The search for Paradise, or Utopia, or Heaven on Earth (pictured above as Hemel en Aarde – Heaven and Earth) has been a thing for humans for probably as long as we have been human. Certainly it has figured in every religious narrative. When Moses lead the Israelites out of Egypt, it was the “promised land” for which they were destined. And for the modern day typical Benedictine Anglican Monastic, it is still a thing…
So when I saw a book titled Utopia for Realists by Rutger Bregman, I heard it call my name. In our modern day Utopia, where instant gratification is highly to be desired, I could download it as an ebook in no time – and I must say my gratification has been quick and significant.
Bregman caught my attention (and that of many others) by telling the assembled billionaires at Davos that they needed to be talking about fair taxation rather than philanthropy. Though he is a young man, wags are now noting that this will be the last time he is invited to speak at Davos… but it is his ideas of Utopia, not taxation, that I want to think about.
Various cultures over millennia have had a common myth that caught the attention of Carl Jung. It is the story of sailors (or other travelers) who somehow come ashore on a tropical paradise where everything they want is provided in abundance. They have no cares and no worries – and after a short time they can no longer stand paradise.
Bregman, in his opening discussion of paradise, or utopia, quotes Oscar Wilde on finding paradise, and it was a revelation for me. Wilde’s notion, as I understand it, is not there is anything wrong in paradise that makes us restless. Its that we must be looking for the next version of paradise. We don’t need to leave paradise to go home. We need to go further.

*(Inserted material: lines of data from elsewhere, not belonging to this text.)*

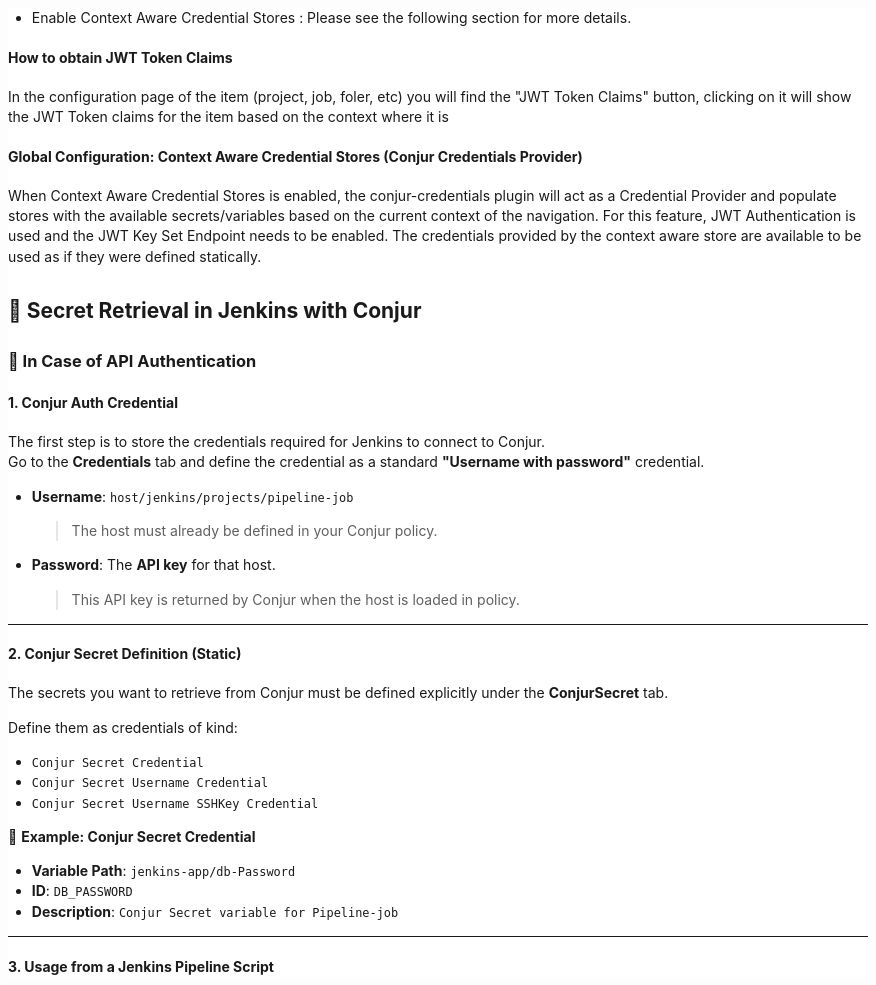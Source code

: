 - Enable Context Aware Credential Stores  :
  Please see the following section for more details.
#### How to obtain JWT Token Claims
In the configuration page of the item (project, job, foler, etc) you will find the "JWT Token Claims" button, clicking on it will show the JWT Token claims for the  item based on the context where it is

#### Global Configuration: Context Aware Credential Stores (Conjur Credentials Provider)

When Context Aware Credential Stores is enabled, the conjur-credentials plugin will act as a Credential Provider and populate stores with the available secrets/variables based on the current context of the navigation. For this feature, JWT Authentication is used and the JWT Key Set Endpoint needs to be enabled. The credentials provided by the context aware store are available to be used as if they were defined statically.

## 🔐 Secret Retrieval in Jenkins with Conjur


### 🔑 In Case of API Authentication

#### 1. Conjur Auth Credential

The first step is to store the credentials required for Jenkins to connect to Conjur.  
Go to the **Credentials** tab and define the credential as a standard **"Username with password"** credential.

- **Username**: `host/jenkins/projects/pipeline-job`  
  > The host must already be defined in your Conjur policy.

- **Password**: The **API key** for that host.  
  > This API key is returned by Conjur when the host is loaded in policy.

---

#### 2. Conjur Secret Definition (Static)

The secrets you want to retrieve from Conjur must be defined explicitly under the **ConjurSecret** tab.

Define them as credentials of kind:

- `Conjur Secret Credential`
- `Conjur Secret Username Credential`
- `Conjur Secret Username SSHKey Credential`

📌 **Example: Conjur Secret Credential**

- **Variable Path**: `jenkins-app/db-Password`  
- **ID**: `DB_PASSWORD`  
- **Description**: `Conjur Secret variable for Pipeline-job`

---

#### 3. Usage from a Jenkins Pipeline Script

In medieval times paradise was the land of plenty – where food was abundant and lives were long. And here we are. There are still many problems in the world, including hunger, but we live in a world of great abundance. And we live pretty long lives. We have arrived in someone else’s vision of paradise. We should be grateful and we should be looking for the next paradise.
What, from our perspective, does paradise look like? Bregman drops two clues into this pot. First, he suggests that simple desires beget simple utopias. I think this could be a positive or a negative assertion. Second, the crisis is that we can’t come up with a vision
of what paradise might look like – we can’t envision something better. We surely can envision improvements, but utopia is not an incremental correction.

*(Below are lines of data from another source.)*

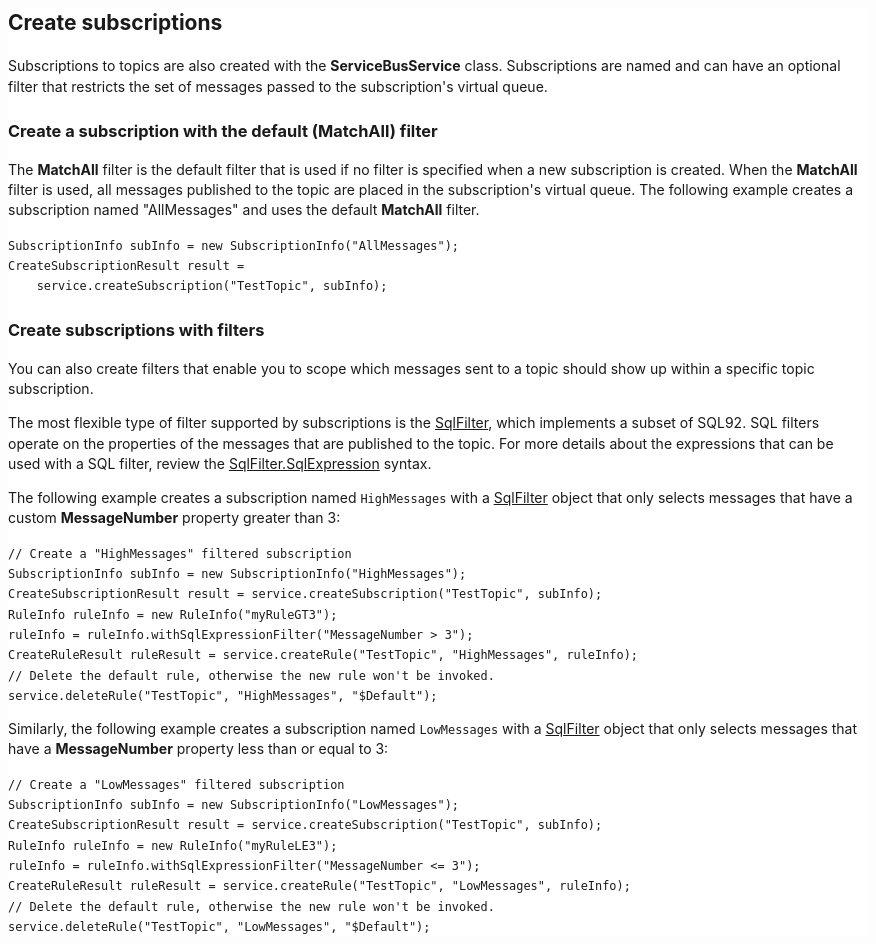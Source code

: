 ## Create subscriptions

Subscriptions to topics are also created with the **ServiceBusService**
class. Subscriptions are named and can have an optional filter that
restricts the set of messages passed to the subscription's virtual
queue.

### Create a subscription with the default (MatchAll) filter

The **MatchAll** filter is the default filter that is used if no filter
is specified when a new subscription is created. When the **MatchAll**
filter is used, all messages published to the topic are placed in the
subscription's virtual queue. The following example creates a
subscription named "AllMessages" and uses the default **MatchAll**
filter.

    SubscriptionInfo subInfo = new SubscriptionInfo("AllMessages");
    CreateSubscriptionResult result =
        service.createSubscription("TestTopic", subInfo);

### Create subscriptions with filters

You can also create filters that enable you to scope which messages sent
to a topic should show up within a specific topic subscription.

The most flexible type of filter supported by subscriptions is the
[SqlFilter][], which implements a subset of SQL92. SQL filters operate
on the properties of the messages that are published to the topic. For
more details about the expressions that can be used with a SQL filter,
review the [SqlFilter.SqlExpression][] syntax.

The following example creates a subscription named `HighMessages` with a
[SqlFilter][] object that only selects messages that have a custom
**MessageNumber** property greater than 3:

```
// Create a "HighMessages" filtered subscription  
SubscriptionInfo subInfo = new SubscriptionInfo("HighMessages");
CreateSubscriptionResult result = service.createSubscription("TestTopic", subInfo);
RuleInfo ruleInfo = new RuleInfo("myRuleGT3");
ruleInfo = ruleInfo.withSqlExpressionFilter("MessageNumber > 3");
CreateRuleResult ruleResult = service.createRule("TestTopic", "HighMessages", ruleInfo);
// Delete the default rule, otherwise the new rule won't be invoked.
service.deleteRule("TestTopic", "HighMessages", "$Default");
```

Similarly, the following example creates a subscription named `LowMessages` with a [SqlFilter][] object that only selects messages that have a **MessageNumber** property less than or equal to 3:

```
// Create a "LowMessages" filtered subscription
SubscriptionInfo subInfo = new SubscriptionInfo("LowMessages");
CreateSubscriptionResult result = service.createSubscription("TestTopic", subInfo);
RuleInfo ruleInfo = new RuleInfo("myRuleLE3");
ruleInfo = ruleInfo.withSqlExpressionFilter("MessageNumber <= 3");
CreateRuleResult ruleResult = service.createRule("TestTopic", "LowMessages", ruleInfo);
// Delete the default rule, otherwise the new rule won't be invoked.
service.deleteRule("TestTopic", "LowMessages", "$Default");
```


  [Azure SDK for Java]: http://azure.microsoft.com/develop/java/
  [Azure Toolkit for Eclipse]: https://msdn.microsoft.com/library/azure/hh694271.aspx
  [Azure classic portal]: http://manage.windowsazure.com/
  [Service Bus queues, topics, and subscriptions]: service-bus-queues-topics-subscriptions.md
  [SqlFilter]: http://msdn.microsoft.com/library/azure/microsoft.servicebus.messaging.sqlfilter.aspx 
  [SqlFilter.SqlExpression]: https://msdn.microsoft.com/library/azure/microsoft.servicebus.messaging.sqlfilter.sqlexpression.aspx
  [BrokeredMessage]: https://msdn.microsoft.com/library/azure/microsoft.servicebus.messaging.brokeredmessage.aspx
  [0]: ./media/service-bus-java-how-to-use-topics-subscriptions/sb-queues-13.png
  [2]: ./media/service-bus-java-how-to-use-topics-subscriptions/sb-queues-04.png
  [3]: ./media/service-bus-java-how-to-use-topics-subscriptions/sb-queues-09.png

Utopia can be approached in two different ways. We can either find the place where the folks who make the world less than Utopia are gone. Or we can find the place where everyone can be helped in. Obviously I’m for the second option – because the first route is the path that Hitler, among others, chose. We get rid of the problems and we’ll be left with Utopia. At least that is the thought. The reality of that approach is we are left in hell.
The vision of utopia, or heaven, that speaks to me most is the description found in Revelation: The New Jerusalem, the heavenly city. It has three gates in every direction. All the gates are open by day, and there is no night. It is heaven because everyone can enter. Whatever we may have achieved by way of Utopia these days, this is a still-bigger vision.
I still have much to think about in Bregman’s book, but I am extremely grateful for where it has taken me so far. It is not a book about despair, but rather about hope. We have managed to attain, by many measures, the Utopian vision of our ancestors. Our Utopia is turning a bit dystopian – but that is as it should be. Its time to move toward the next Utopia. Our only mistake is in thinking that we are finished. The journey to Utopia/Paradise/Heaven is a journey made in stages.